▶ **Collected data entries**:
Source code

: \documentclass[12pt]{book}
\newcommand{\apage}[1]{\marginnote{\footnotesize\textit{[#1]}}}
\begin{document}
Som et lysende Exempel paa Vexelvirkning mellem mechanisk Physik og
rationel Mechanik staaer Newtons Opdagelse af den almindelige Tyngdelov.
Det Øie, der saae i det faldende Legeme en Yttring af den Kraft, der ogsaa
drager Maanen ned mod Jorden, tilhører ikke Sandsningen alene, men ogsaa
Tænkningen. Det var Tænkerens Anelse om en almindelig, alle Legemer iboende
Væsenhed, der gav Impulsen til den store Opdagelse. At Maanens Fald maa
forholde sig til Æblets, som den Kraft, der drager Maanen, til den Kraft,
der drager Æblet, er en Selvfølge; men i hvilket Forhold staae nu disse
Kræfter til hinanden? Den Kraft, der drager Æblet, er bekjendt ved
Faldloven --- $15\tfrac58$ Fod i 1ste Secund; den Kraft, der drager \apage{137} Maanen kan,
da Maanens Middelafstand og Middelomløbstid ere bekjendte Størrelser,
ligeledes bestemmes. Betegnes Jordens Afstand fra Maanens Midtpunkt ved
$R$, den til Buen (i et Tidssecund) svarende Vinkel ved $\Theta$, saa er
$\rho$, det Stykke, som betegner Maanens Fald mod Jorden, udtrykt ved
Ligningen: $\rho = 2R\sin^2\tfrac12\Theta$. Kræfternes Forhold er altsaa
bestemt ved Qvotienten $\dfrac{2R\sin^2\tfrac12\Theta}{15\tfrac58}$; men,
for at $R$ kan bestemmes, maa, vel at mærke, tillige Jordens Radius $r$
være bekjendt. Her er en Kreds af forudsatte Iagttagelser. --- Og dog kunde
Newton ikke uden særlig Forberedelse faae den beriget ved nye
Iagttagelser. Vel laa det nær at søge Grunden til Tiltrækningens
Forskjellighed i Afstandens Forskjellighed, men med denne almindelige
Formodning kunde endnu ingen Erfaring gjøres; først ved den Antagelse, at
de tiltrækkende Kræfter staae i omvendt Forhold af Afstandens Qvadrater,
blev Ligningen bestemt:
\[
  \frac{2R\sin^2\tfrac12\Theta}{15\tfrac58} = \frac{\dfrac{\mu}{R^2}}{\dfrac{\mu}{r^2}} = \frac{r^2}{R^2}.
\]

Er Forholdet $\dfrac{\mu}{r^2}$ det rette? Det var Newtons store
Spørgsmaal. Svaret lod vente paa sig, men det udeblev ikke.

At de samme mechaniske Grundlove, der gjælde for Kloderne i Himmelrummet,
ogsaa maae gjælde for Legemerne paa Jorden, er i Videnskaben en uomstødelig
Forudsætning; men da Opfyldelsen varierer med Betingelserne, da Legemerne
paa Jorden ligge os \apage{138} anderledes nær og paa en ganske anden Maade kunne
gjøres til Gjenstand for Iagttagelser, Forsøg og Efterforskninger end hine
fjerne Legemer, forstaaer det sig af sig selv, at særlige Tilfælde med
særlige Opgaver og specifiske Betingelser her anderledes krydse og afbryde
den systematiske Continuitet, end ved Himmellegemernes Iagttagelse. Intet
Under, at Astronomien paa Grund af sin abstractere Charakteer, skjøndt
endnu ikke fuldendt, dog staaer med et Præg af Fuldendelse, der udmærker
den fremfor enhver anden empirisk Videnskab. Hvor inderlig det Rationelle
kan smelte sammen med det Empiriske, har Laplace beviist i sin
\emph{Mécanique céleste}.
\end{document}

▶ **Your instructions**: An answer is complete only when it holds every line above containing the string "anderledes".

▶ **Final answer**:
paa Jorden ligge os \apage{138} anderledes nær og paa en ganske anden Maade kunne
særlige Opgaver og specifiske Betingelser her anderledes krydse og afbryde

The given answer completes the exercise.